Aida Habtezion, MD, MSc, Assistant Professor, Department of Medicine, Division of Gastroenterology and Hepatology, Stanford University School of Medicine
Research Description: Chronic pancreatitis is the most common cause of pancreatogenic (type 3c) diabetes (T3cDM), a form of secondary diabetes caused by destruction and pathologic processes involving the exocrine pancreas. This entity remains poorly understood and patients are frequently misdiagnosed. It is complex with increased peripheral insulin sensitivity and decreased hepatic insulin sensitivity creating a form of “brittle’ diabetes that is hard to manage. Recent studies and hypotheses suggest important immune related mechanisms at the core of this disease pathogenesis. These pathways also appear to be important to diabetes associated with pancreatic cancer. One of Dr. Habtezion’s major research focuses includes understanding immune mechanisms and identification of potential immune-based therapeutic targets in pancreatitis. Over the past years her lab has elucidated a protective role for heme-oxygenase 1 (HO-1) expressing macrophages in pancreatitis. Furthermore, the lab showed a therapeutic role for HO-1 down-stream effectors (biliverdin and carbon monoxide; CO). Notably, the lab demonstrated a cellular therapy based on adoptive transfer of CO-primed monocytes in pancreatitis. More recently her research has expanded to chronic pancreatitis and identified immune mechanisms in fibrosis progression. This work provided key preliminary data to a recently-funded NIDDK/NCI UO1 consortium grant to study chronic pancreatitis and its associated complications such as diabetes with Drs. Park and S.K. Kim, SDRC investigators. Moreover, her group recently identified an immunologic basis to explain how smoking promotes progression of chronic pancreatitis.
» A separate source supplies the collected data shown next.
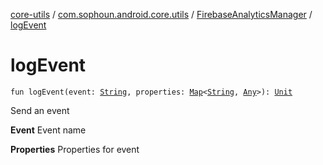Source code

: [core-utils](../../index.md) / [com.sophoun.android.core.utils](../index.md) / [FirebaseAnalyticsManager](index.md) / [logEvent](./log-event.md)

# logEvent

`fun logEvent(event: `[`String`](https://kotlinlang.org/api/latest/jvm/stdlib/kotlin/-string/index.html)`, properties: `[`Map`](https://kotlinlang.org/api/latest/jvm/stdlib/kotlin.collections/-map/index.html)`<`[`String`](https://kotlinlang.org/api/latest/jvm/stdlib/kotlin/-string/index.html)`, `[`Any`](https://kotlinlang.org/api/latest/jvm/stdlib/kotlin/-any/index.html)`>): `[`Unit`](https://kotlinlang.org/api/latest/jvm/stdlib/kotlin/-unit/index.html)

Send an event

**Event**
Event name

**Properties**
Properties for event

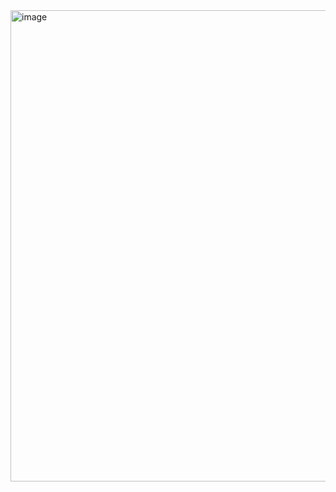 <img width="1904" height="754" alt="image" src="https://github.com/user-attachments/assets/d44cd06f-ac32-430c-9c83-87775d0e6b41" />
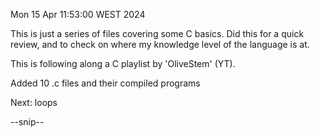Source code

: Mon 15 Apr 11:53:00 WEST 2024

This is just a series of files covering some C basics.
Did this for a quick review, and to check on where my knowledge level of the language is at.

This is following along a C playlist by 'OliveStem' (YT).

Added 10 .c files and their compiled programs

Next: loops

--snip--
Selected relevant publication (Stanford DRC members in BOLD):
1. Xue J and Habtezion A. Carbon monoxide-based therapy ameliorates acute pancreatitis via TLR4 inhibition. J Clin Invest 124:437-47, 2014.
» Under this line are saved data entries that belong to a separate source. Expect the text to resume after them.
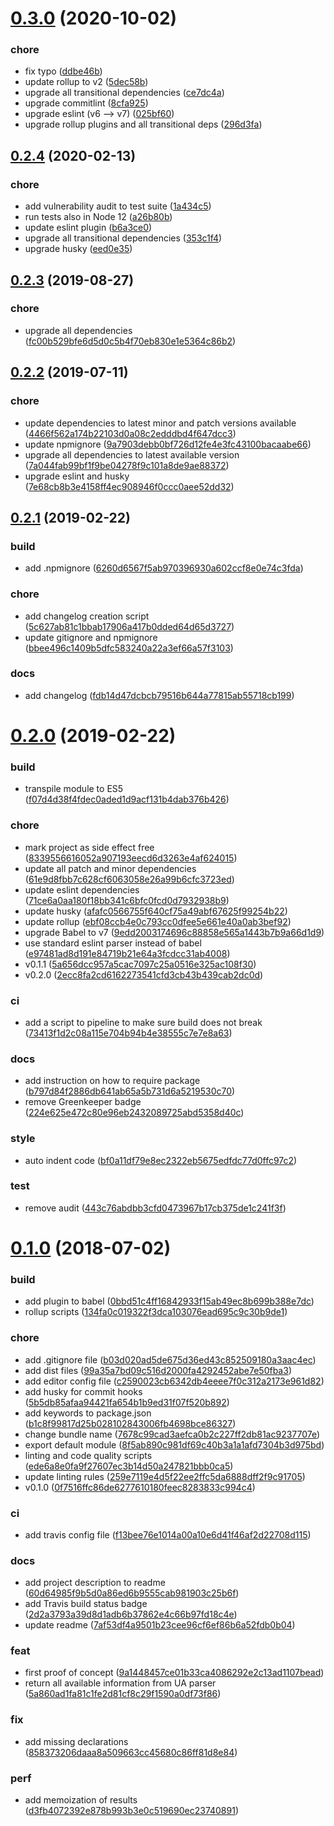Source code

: # [0.3.0](https://github.com/theboolean/visitor-info/compare/v0.2.4...v0.3.0) (2020-10-02)


### chore

* fix typo ([ddbe46b](https://github.com/theboolean/visitor-info/commit/ddbe46bd64282e68ec73a3231c2dad0cd063a809))
* update rollup to v2 ([5dec58b](https://github.com/theboolean/visitor-info/commit/5dec58bbed4ca267bb2d1a1cc6001ad47036bc63))
* upgrade all transitional dependencies ([ce7dc4a](https://github.com/theboolean/visitor-info/commit/ce7dc4a49f6eb47832dad1813f4a02321cd51415))
* upgrade commitlint ([8cfa925](https://github.com/theboolean/visitor-info/commit/8cfa925096515e28dae1802f7e1eb516076e3fc4))
* upgrade eslint (v6 --> v7) ([025bf60](https://github.com/theboolean/visitor-info/commit/025bf605464e59b773e94b01b86bed7cc15c224f))
* upgrade rollup plugins and all transitional deps ([296d3fa](https://github.com/theboolean/visitor-info/commit/296d3fad19a2be9fca8a1b122b9e41defabddb7e))



## [0.2.4](https://github.com/theboolean/visitor-info/compare/v0.2.3...v0.2.4) (2020-02-13)


### chore

* add vulnerability audit to test suite ([1a434c5](https://github.com/theboolean/visitor-info/commit/1a434c52d40a68123247648c461ccc1134b9021e))
* run tests also in Node 12 ([a26b80b](https://github.com/theboolean/visitor-info/commit/a26b80b2d6a868867f39cd7e425e2172b081d141))
* update eslint plugin ([b6a3ce0](https://github.com/theboolean/visitor-info/commit/b6a3ce0f070ef5ef7eed3b037efbbf5f8e062d76))
* upgrade all transitional dependencies ([353c1f4](https://github.com/theboolean/visitor-info/commit/353c1f4ac7a858ed731cde3dd9a61cb34e43f9ba))
* upgrade husky ([eed0e35](https://github.com/theboolean/visitor-info/commit/eed0e35dd53efc2ef14c7a2109155640e886661c))



## [0.2.3](https://github.com/theboolean/visitor-info/compare/v0.2.2...v0.2.3) (2019-08-27)


### chore

* upgrade all dependencies ([fc00b529bfe6d5d0c5b4f70eb830e1e5364c86b2](https://github.com/theboolean/visitor-info/commit/fc00b529bfe6d5d0c5b4f70eb830e1e5364c86b2))



## [0.2.2](https://github.com/theboolean/visitor-info/compare/v0.2.1...v0.2.2) (2019-07-11)


### chore

* update dependencies to latest minor and patch versions available ([4466f562a174b22103d0a08c2edddbd4f647dcc3](https://github.com/theboolean/visitor-info/commit/4466f562a174b22103d0a08c2edddbd4f647dcc3))
* update npmignore ([9a7903debb0bf726d12fe4e3fc43100bacaabe66](https://github.com/theboolean/visitor-info/commit/9a7903debb0bf726d12fe4e3fc43100bacaabe66))
* upgrade all dependencies to latest available version ([7a044fab99bf1f9be04278f9c101a8de9ae88372](https://github.com/theboolean/visitor-info/commit/7a044fab99bf1f9be04278f9c101a8de9ae88372))
* upgrade eslint and husky ([7e68cb8b3e4158ff4ec908946f0ccc0aee52dd32](https://github.com/theboolean/visitor-info/commit/7e68cb8b3e4158ff4ec908946f0ccc0aee52dd32))



## [0.2.1](https://github.com/theboolean/visitor-info/compare/v0.2.0...v0.2.1) (2019-02-22)


### build

* add .npmignore ([6260d6567f5ab970396930a602ccf8e0e74c3fda](https://github.com/theboolean/visitor-info/commit/6260d6567f5ab970396930a602ccf8e0e74c3fda))

### chore

* add changelog creation script ([5c627ab81c1bbab17906a417b0dded64d65d3727](https://github.com/theboolean/visitor-info/commit/5c627ab81c1bbab17906a417b0dded64d65d3727))
* update gitignore and npmignore ([bbee496c1409b5dfc583240a22a3ef66a57f3103](https://github.com/theboolean/visitor-info/commit/bbee496c1409b5dfc583240a22a3ef66a57f3103))

### docs

* add changelog ([fdb14d47dcbcb79516b644a77815ab55718cb199](https://github.com/theboolean/visitor-info/commit/fdb14d47dcbcb79516b644a77815ab55718cb199))


# [0.2.0](https://github.com/theboolean/visitor-info/compare/v0.1.0...v0.2.0) (2019-02-22)


### build

* transpile module to ES5 ([f07d4d38f4fdec0aded1d9acf131b4dab376b426](https://github.com/theboolean/visitor-info/commit/f07d4d38f4fdec0aded1d9acf131b4dab376b426))

### chore

* mark project as side effect free ([8339556616052a907193eecd6d3263e4af624015](https://github.com/theboolean/visitor-info/commit/8339556616052a907193eecd6d3263e4af624015))
* update all patch and minor dependencies ([61e9d8fbb7c628cf6063058e26a99b6cfc3723ed](https://github.com/theboolean/visitor-info/commit/61e9d8fbb7c628cf6063058e26a99b6cfc3723ed))
* update eslint dependencies ([71ce6a0aa180f18bb341c6bfc0fcd0d7932938b9](https://github.com/theboolean/visitor-info/commit/71ce6a0aa180f18bb341c6bfc0fcd0d7932938b9))
* update husky ([afafc0566755f640cf75a49abf67625f99254b22](https://github.com/theboolean/visitor-info/commit/afafc0566755f640cf75a49abf67625f99254b22))
* update rollup ([ebf08ccb4e0c793cc0dfee5e661e40a0ab3bef92](https://github.com/theboolean/visitor-info/commit/ebf08ccb4e0c793cc0dfee5e661e40a0ab3bef92))
* upgrade Babel to v7 ([9edd2003174696c88858e565a1443b7b9a66d1d9](https://github.com/theboolean/visitor-info/commit/9edd2003174696c88858e565a1443b7b9a66d1d9))
* use standard eslint parser instead of babel ([e97481ad8d191e84719b21e64a3fcdcc31ab4008](https://github.com/theboolean/visitor-info/commit/e97481ad8d191e84719b21e64a3fcdcc31ab4008))
* v0.1.1 ([5a656dcc957a5cac7097c25a0516e325ac108f30](https://github.com/theboolean/visitor-info/commit/5a656dcc957a5cac7097c25a0516e325ac108f30))
* v0.2.0 ([2ecc8fa2cd6162273541cfd3cb43b439cab2dc0d](https://github.com/theboolean/visitor-info/commit/2ecc8fa2cd6162273541cfd3cb43b439cab2dc0d))

### ci

* add a script to pipeline to make sure build does not break ([73413f1d2c08a115e704b94b4e38555c7e7e8a63](https://github.com/theboolean/visitor-info/commit/73413f1d2c08a115e704b94b4e38555c7e7e8a63))

### docs

* add instruction on how to require package ([b797d84f2886db641ab65a5b731d6a5219530c70](https://github.com/theboolean/visitor-info/commit/b797d84f2886db641ab65a5b731d6a5219530c70))
* remove Greenkeeper badge ([224e625e472c80e96eb2432089725abd5358d40c](https://github.com/theboolean/visitor-info/commit/224e625e472c80e96eb2432089725abd5358d40c))

### style

* auto indent code ([bf0a11df79e8ec2322eb5675edfdc77d0ffc97c2](https://github.com/theboolean/visitor-info/commit/bf0a11df79e8ec2322eb5675edfdc77d0ffc97c2))

### test

* remove audit ([443c76abdbb3cfd0473967b17cb375de1c241f3f](https://github.com/theboolean/visitor-info/commit/443c76abdbb3cfd0473967b17cb375de1c241f3f))



# [0.1.0](https://github.com/theboolean/visitor-info/compare/b03d020ad5de675d36ed43c852509180a3aac4ec...v0.1.0) (2018-07-02)


### build

* add plugin to babel ([0bbd51c4ff16842933f15ab49ec8b699b388e7dc](https://github.com/theboolean/visitor-info/commit/0bbd51c4ff16842933f15ab49ec8b699b388e7dc))
* rollup scripts ([134fa0c019322f3dca103076ead695c9c30b9de1](https://github.com/theboolean/visitor-info/commit/134fa0c019322f3dca103076ead695c9c30b9de1))

### chore

* add .gitignore file ([b03d020ad5de675d36ed43c852509180a3aac4ec](https://github.com/theboolean/visitor-info/commit/b03d020ad5de675d36ed43c852509180a3aac4ec))
* add dist files ([99a35a7bd09c516d2000fa4292452abe7e50fba3](https://github.com/theboolean/visitor-info/commit/99a35a7bd09c516d2000fa4292452abe7e50fba3))
* add editor config file ([c2590023cb6342db4eeee7f0c312a2173e961d82](https://github.com/theboolean/visitor-info/commit/c2590023cb6342db4eeee7f0c312a2173e961d82))
* add husky for commit hooks ([5b5db85afaa94421fa654b1b9ed31f07f520b892](https://github.com/theboolean/visitor-info/commit/5b5db85afaa94421fa654b1b9ed31f07f520b892))
* add keywords to package.json ([b1c8f99817d25b028102843006fb4698bce86327](https://github.com/theboolean/visitor-info/commit/b1c8f99817d25b028102843006fb4698bce86327))
* change bundle name ([7678c99cad3aefca0b2c227ff2db81ac9237707e](https://github.com/theboolean/visitor-info/commit/7678c99cad3aefca0b2c227ff2db81ac9237707e))
* export default module ([8f5ab890c981df69c40b3a1a1afd7304b3d975bd](https://github.com/theboolean/visitor-info/commit/8f5ab890c981df69c40b3a1a1afd7304b3d975bd))
* linting and code quality scripts ([ede6a8e0fa9f27607ec3b14d50a247821bbb0ca5](https://github.com/theboolean/visitor-info/commit/ede6a8e0fa9f27607ec3b14d50a247821bbb0ca5))
* update linting rules ([259e7119e4d5f22ee2ffc5da6888dff2f9c91705](https://github.com/theboolean/visitor-info/commit/259e7119e4d5f22ee2ffc5da6888dff2f9c91705))
* v0.1.0 ([0f7516ffc86de6277610180feec8283833c994c4](https://github.com/theboolean/visitor-info/commit/0f7516ffc86de6277610180feec8283833c994c4))

### ci

* add travis config file ([f13bee76e1014a00a10e6d41f46af2d22708d115](https://github.com/theboolean/visitor-info/commit/f13bee76e1014a00a10e6d41f46af2d22708d115))

### docs

* add project description to readme ([60d64985f9b5d0a86ed6b9555cab981903c25b6f](https://github.com/theboolean/visitor-info/commit/60d64985f9b5d0a86ed6b9555cab981903c25b6f))
* add Travis build status badge ([2d2a3793a39d8d1adb6b37862e4c66b97fd18c4e](https://github.com/theboolean/visitor-info/commit/2d2a3793a39d8d1adb6b37862e4c66b97fd18c4e))
* update readme ([7af53df4a9501b23cee96cf6ef86b6a52fdb0b04](https://github.com/theboolean/visitor-info/commit/7af53df4a9501b23cee96cf6ef86b6a52fdb0b04))

### feat

* first proof of concept ([9a1448457ce01b33ca4086292e2c13ad1107bead](https://github.com/theboolean/visitor-info/commit/9a1448457ce01b33ca4086292e2c13ad1107bead))
* return all available information from UA parser ([5a860ad1fa81c1fe2d81cf8c29f1590a0df73f86](https://github.com/theboolean/visitor-info/commit/5a860ad1fa81c1fe2d81cf8c29f1590a0df73f86))

### fix

* add missing declarations ([858373206daaa8a509663cc45680c86ff81d8e84](https://github.com/theboolean/visitor-info/commit/858373206daaa8a509663cc45680c86ff81d8e84))

### perf

* add memoization of results ([d3fb4072392e878b993b3e0c519690ec23740891](https://github.com/theboolean/visitor-info/commit/d3fb4072392e878b993b3e0c519690ec23740891))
2. Kambhampati S, Park W, Habtezion A. Pharmacologic therapy for acute pancreatitis. World J Gastroenterol. 20: 16868-80, 2014.
3. Xue J, Sharma V, Hsieh MH, Chawla A, Murali R, Pandol SJ, Habtezion A. Alternatively activated macrophages promote pancreatic fibrosis in chronic pancreatitis. Nature Communications 6:1-11, 2015.
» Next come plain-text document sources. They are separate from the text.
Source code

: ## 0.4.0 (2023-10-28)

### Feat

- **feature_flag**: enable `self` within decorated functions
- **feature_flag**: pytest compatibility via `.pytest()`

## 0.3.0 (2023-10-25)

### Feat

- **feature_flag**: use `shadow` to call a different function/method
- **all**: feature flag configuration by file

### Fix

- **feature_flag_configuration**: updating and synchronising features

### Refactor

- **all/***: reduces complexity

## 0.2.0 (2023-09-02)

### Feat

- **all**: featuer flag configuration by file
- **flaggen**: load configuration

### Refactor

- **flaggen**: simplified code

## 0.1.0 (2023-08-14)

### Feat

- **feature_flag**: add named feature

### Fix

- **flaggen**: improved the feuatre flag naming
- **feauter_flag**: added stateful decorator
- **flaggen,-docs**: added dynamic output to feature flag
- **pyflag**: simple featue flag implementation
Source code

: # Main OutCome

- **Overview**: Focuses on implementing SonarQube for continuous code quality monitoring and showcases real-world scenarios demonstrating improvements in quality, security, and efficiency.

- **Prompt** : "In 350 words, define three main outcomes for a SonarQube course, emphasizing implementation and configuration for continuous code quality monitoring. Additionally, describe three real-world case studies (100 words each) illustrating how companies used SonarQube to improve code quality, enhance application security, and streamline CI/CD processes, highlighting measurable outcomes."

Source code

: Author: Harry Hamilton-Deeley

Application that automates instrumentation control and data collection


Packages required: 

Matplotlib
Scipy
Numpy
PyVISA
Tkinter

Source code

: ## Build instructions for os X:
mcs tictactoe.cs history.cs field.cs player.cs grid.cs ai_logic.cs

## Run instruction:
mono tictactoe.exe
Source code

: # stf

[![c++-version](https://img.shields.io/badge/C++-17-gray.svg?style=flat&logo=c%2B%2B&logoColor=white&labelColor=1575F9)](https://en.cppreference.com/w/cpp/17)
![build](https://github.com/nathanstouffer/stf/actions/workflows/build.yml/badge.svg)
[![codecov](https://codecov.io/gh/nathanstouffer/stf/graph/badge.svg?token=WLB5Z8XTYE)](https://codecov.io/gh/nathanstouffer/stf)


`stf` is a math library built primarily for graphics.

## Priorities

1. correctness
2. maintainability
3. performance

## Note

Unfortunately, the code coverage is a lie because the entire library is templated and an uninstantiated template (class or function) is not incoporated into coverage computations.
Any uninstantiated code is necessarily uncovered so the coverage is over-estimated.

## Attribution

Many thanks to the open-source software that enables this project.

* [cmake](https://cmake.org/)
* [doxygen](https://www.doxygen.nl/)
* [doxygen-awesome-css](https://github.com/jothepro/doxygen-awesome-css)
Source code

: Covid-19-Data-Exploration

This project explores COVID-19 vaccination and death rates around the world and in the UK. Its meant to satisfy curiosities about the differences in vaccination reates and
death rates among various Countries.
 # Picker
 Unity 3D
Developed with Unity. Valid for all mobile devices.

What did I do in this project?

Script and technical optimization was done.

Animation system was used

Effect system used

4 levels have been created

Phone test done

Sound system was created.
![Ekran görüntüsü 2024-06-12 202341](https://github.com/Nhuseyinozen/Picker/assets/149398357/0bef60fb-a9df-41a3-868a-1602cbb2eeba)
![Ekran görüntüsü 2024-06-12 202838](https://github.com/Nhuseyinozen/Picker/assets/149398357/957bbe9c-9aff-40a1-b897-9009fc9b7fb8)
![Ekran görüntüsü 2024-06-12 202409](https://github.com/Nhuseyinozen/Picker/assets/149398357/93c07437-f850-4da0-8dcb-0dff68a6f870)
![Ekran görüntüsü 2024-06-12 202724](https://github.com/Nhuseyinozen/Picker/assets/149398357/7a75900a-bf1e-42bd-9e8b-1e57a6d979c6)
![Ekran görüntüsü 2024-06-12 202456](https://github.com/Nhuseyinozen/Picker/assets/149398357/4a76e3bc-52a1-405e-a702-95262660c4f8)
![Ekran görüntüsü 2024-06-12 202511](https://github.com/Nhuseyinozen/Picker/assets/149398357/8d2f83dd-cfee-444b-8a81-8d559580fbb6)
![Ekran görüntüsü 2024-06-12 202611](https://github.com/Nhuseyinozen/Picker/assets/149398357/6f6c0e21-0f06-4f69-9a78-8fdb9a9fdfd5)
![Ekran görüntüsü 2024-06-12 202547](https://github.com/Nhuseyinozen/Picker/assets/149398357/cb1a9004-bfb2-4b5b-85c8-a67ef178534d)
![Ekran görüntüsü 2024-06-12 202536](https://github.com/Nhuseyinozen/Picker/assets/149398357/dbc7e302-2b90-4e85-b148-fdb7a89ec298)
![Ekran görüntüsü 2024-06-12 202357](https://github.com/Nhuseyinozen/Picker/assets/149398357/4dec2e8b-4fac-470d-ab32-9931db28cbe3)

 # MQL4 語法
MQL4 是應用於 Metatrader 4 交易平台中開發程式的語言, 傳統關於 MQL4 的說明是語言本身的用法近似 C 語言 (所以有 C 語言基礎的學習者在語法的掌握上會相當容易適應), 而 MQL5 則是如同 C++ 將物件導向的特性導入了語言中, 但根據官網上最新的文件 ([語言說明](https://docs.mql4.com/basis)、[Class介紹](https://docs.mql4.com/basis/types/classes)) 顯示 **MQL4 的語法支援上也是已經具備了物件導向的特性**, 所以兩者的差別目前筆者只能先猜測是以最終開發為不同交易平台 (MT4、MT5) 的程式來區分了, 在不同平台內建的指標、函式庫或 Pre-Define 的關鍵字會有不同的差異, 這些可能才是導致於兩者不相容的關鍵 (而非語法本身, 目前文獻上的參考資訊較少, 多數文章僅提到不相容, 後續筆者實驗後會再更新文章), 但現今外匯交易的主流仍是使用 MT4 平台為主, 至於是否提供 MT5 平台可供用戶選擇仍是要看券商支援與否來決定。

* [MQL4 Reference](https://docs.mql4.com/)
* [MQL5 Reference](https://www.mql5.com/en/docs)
4. Edderkaoui M, Xu S, Chheda C, Morvaridi S, Hu RW, Grippo PH, Mascarinas E, Principe DR, Knudsen B, Xue J, Habtezion A, Uyeminami D, Pinkerton KE, Pandol SJ. HDAC3 mediates smoking-induced pancreatic cancer. Oncotarget 7:7747-60, 2016.
5. Bronsart L, Nguyen L, Habtezion A, Contag C. Reactive Oxygen Species Imaging in a Mouse Model of Inflammatory Bowel Disease. Mol Imaging Biol.18:473-8, 2016.
6. Xue J, Zhao Q, Sharma V, Nguyen LP, Lee YN, Pham KL, Edderkaoui M, Pandol SJ, Park W, Habtezion A. 2016. AhR ligands in cigarette smoke mediate immune activation and promote fibrosis in chronic pancreatitis. Gastroenterology 151(6):1206-1217.